No one's ever done a poll of who the general public remember as celebrities on Blankety Blank, but as 90% of online memories seem to involve the words "Kenny" and "microphone", it's a safe bet to say one person is out in front. Yet others seem to be forgotten, with many surprised that, say, David Jason was a regular throughout the first three years. Another such aberration here is Lenny Henry. Perhaps because he had moved on from Tiswas to Three of a Kind (Tracey Ullman sits next to him on the panel here) then this has somehow eclipsed memories of him ever appearing on this show.
     There's a nice age test, where you can tell how old someone is by whether or not they can remember when Lenny Henry was actually funny. While his "comedy" pretty much always involved yelling and force of personality, there was actually a time when he could generate laughs, even if you were waiting around for an eternity for them.
     It perhaps doesn't help that today Lenny has become the world's arbiter of racial equality in the media, given that those with long memories will recall him dressing up as a "Chinaman" on Tiswas, or, here, bringing back Algernon Razzmatazz within seconds of the show starting. In 2021 he co-authored a book called Access All Areas: The Diversity Manifesto for TV and Beyond (in fairness, he admits he doesn't like the word "diversity") and yet here he is on Blankety Blank, talking about how he came from "the jungle" and doing a "witch doctor" voice when the panel's lights stop working. Other episodes will see him refer to himself as "the big coloured guy", or tell people "I mustn't cry, I get little white lines running down my face."

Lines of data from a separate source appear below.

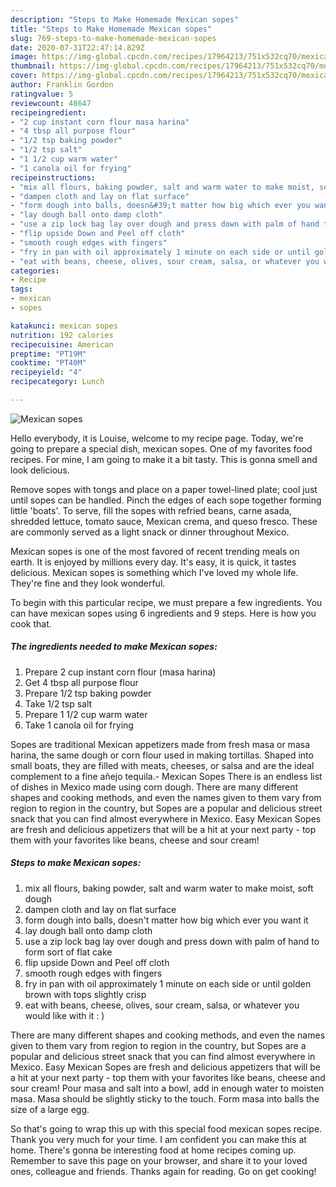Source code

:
 ```yaml
---
description: "Steps to Make Homemade Mexican sopes"
title: "Steps to Make Homemade Mexican sopes"
slug: 769-steps-to-make-homemade-mexican-sopes
date: 2020-07-31T22:47:14.829Z
image: https://img-global.cpcdn.com/recipes/17964213/751x532cq70/mexican-sopes-recipe-main-photo.jpg
thumbnail: https://img-global.cpcdn.com/recipes/17964213/751x532cq70/mexican-sopes-recipe-main-photo.jpg
cover: https://img-global.cpcdn.com/recipes/17964213/751x532cq70/mexican-sopes-recipe-main-photo.jpg
author: Franklin Gordon
ratingvalue: 5
reviewcount: 48647
recipeingredient:
- "2 cup instant corn flour masa harina"
- "4 tbsp all purpose flour"
- "1/2 tsp baking powder"
- "1/2 tsp salt"
- "1 1/2 cup warm water"
- "1 canola oil for frying"
recipeinstructions:
- "mix all flours, baking powder, salt and warm water to make moist, soft dough"
- "dampen cloth and lay on flat surface"
- "form dough into balls, doesn&#39;t matter how big which ever you want it"
- "lay dough ball onto damp cloth"
- "use a zip lock bag lay over dough and press down with palm of hand to form sort of flat cake"
- "flip upside Down and Peel off cloth"
- "smooth rough edges with fingers"
- "fry in pan with oil approximately 1 minute on each side or until golden brown with tops slightly crisp"
- "eat with beans, cheese, olives, sour cream, salsa, or whatever you would like with it : )"
categories:
- Recipe
tags:
- mexican
- sopes

katakunci: mexican sopes 
nutrition: 192 calories
recipecuisine: American
preptime: "PT19M"
cooktime: "PT40M"
recipeyield: "4"
recipecategory: Lunch

---
```



![Mexican sopes](https://img-global.cpcdn.com/recipes/17964213/751x532cq70/mexican-sopes-recipe-main-photo.jpg)

Hello everybody, it is Louise, welcome to my recipe page. Today, we're going to prepare a special dish, mexican sopes. One of my favorites food recipes. For mine, I am going to make it a bit tasty. This is gonna smell and look delicious.

Remove sopes with tongs and place on a paper towel-lined plate; cool just until sopes can be handled. Pinch the edges of each sope together forming little &#39;boats&#39;. To serve, fill the sopes with refried beans, carne asada, shredded lettuce, tomato sauce, Mexican crema, and queso fresco. These are commonly served as a light snack or dinner throughout Mexico.

Mexican sopes is one of the most favored of recent trending meals on earth. It is enjoyed by millions every day. It's easy, it is quick, it tastes delicious. Mexican sopes is something which I've loved my whole life. They're fine and they look wonderful.


To begin with this particular recipe, we must prepare a few ingredients. You can have mexican sopes using 6 ingredients and 9 steps. Here is how you cook that.

<!--inarticleads1-->

##### The ingredients needed to make Mexican sopes:

1. Prepare 2 cup instant corn flour (masa harina)
1. Get 4 tbsp all purpose flour
1. Prepare 1/2 tsp baking powder
1. Take 1/2 tsp salt
1. Prepare 1 1/2 cup warm water
1. Take 1 canola oil for frying


Sopes are traditional Mexican appetizers made from fresh masa or masa harina, the same dough or corn flour used in making tortillas. Shaped into small boats, they are filled with meats, cheeses, or salsa and are the ideal complement to a fine añejo tequila.- Mexican Sopes There is an endless list of dishes in Mexico made using corn dough. There are many different shapes and cooking methods, and even the names given to them vary from region to region in the country, but Sopes are a popular and delicious street snack that you can find almost everywhere in Mexico. Easy Mexican Sopes are fresh and delicious appetizers that will be a hit at your next party - top them with your favorites like beans, cheese and sour cream! 

<!--inarticleads2-->

##### Steps to make Mexican sopes:

1. mix all flours, baking powder, salt and warm water to make moist, soft dough
1. dampen cloth and lay on flat surface
1. form dough into balls, doesn&#39;t matter how big which ever you want it
1. lay dough ball onto damp cloth
1. use a zip lock bag lay over dough and press down with palm of hand to form sort of flat cake
1. flip upside Down and Peel off cloth
1. smooth rough edges with fingers
1. fry in pan with oil approximately 1 minute on each side or until golden brown with tops slightly crisp
1. eat with beans, cheese, olives, sour cream, salsa, or whatever you would like with it : )


There are many different shapes and cooking methods, and even the names given to them vary from region to region in the country, but Sopes are a popular and delicious street snack that you can find almost everywhere in Mexico. Easy Mexican Sopes are fresh and delicious appetizers that will be a hit at your next party - top them with your favorites like beans, cheese and sour cream! Pour masa and salt into a bowl, add in enough water to moisten masa. Masa should be slightly sticky to the touch. Form masa into balls the size of a large egg. 

So that's going to wrap this up with this special food mexican sopes recipe. Thank you very much for your time. I am confident you can make this at home. There's gonna be interesting food at home recipes coming up. Remember to save this page on your browser, and share it to your loved ones, colleague and friends. Thanks again for reading. Go on get cooking!
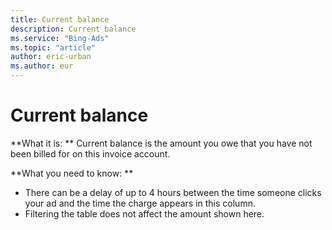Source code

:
 ```yaml
---
title: Current balance
description: Current balance
ms.service: "Bing-Ads"
ms.topic: "article"
author: eric-urban
ms.author: eur
---
```


# Current balance

**What it is: **    Current balance is the amount you owe that you have not been billed for on this invoice account.

**What you need to know: **

- There can be a delay of up to 4 hours between the time someone clicks your ad and the time the charge appears in this column.
- Filtering the table does not affect the amount shown here.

     This is not to say that people aren't allowed to change, or develop during the forty years since this episode went out, and the pressure on him to conform to certain standards must have been immense. Yet there is perhaps the feeling that when Dawn French advised Lenny to be more politically conscious and take away the racial humour, he didn't really seek to replace it with anything in return. As a result, his work became sanitised and formulaic, to the extent that he's now the guy who phones it in on charity shows, bellowing in the place of real wit.
     There's still something of a spark to him here, at his youthful peak. It's weird to look back and think of Henry and Ullman being "cutting edge", after a fashion, but then there's an interesting clash of styles where Lenny goes into a routine about Roots, and Beryl Reid can be seen behind him looking utterly perplexed. While from the perspective of 2021 Lenny's presence may seem very safe and middle-of-the-road, by Blankety Blank standards it was something quite different. He became a semi-regular during series 4-6, appearing five times, twice with Jimmy Tarbuck sharing the same panel.
     Aged just 22, Henry does grab his opportunity with both hands, though the 21-year-old Ullman seems shy and somewhat withdrawn. It's quite shocking, looking back, just how young both of them were, though just two years later Tracey was a legitimate pop star, with three top ten hits in a row. Series four of Blankety Blank saw just four celebrities make a "one and done" appearance on the show, with Tracey joined in this regard by Roz Hanby, Michele Dotrice and Dawn Addams.
     Despite criticisms of Henry and his complex past, while he plays the role of "noisy maverick in the middle lower seat", he does it in good spirit here. Also making this a standout show is another Irish lady, Mary Jackson, who worries that she's "a bit of an eejit", and gives so many offbeat responses and complaints about everything to do with the show, that, as with the Christmas Special, has a "too funny to be a real member of the public" vibe about her.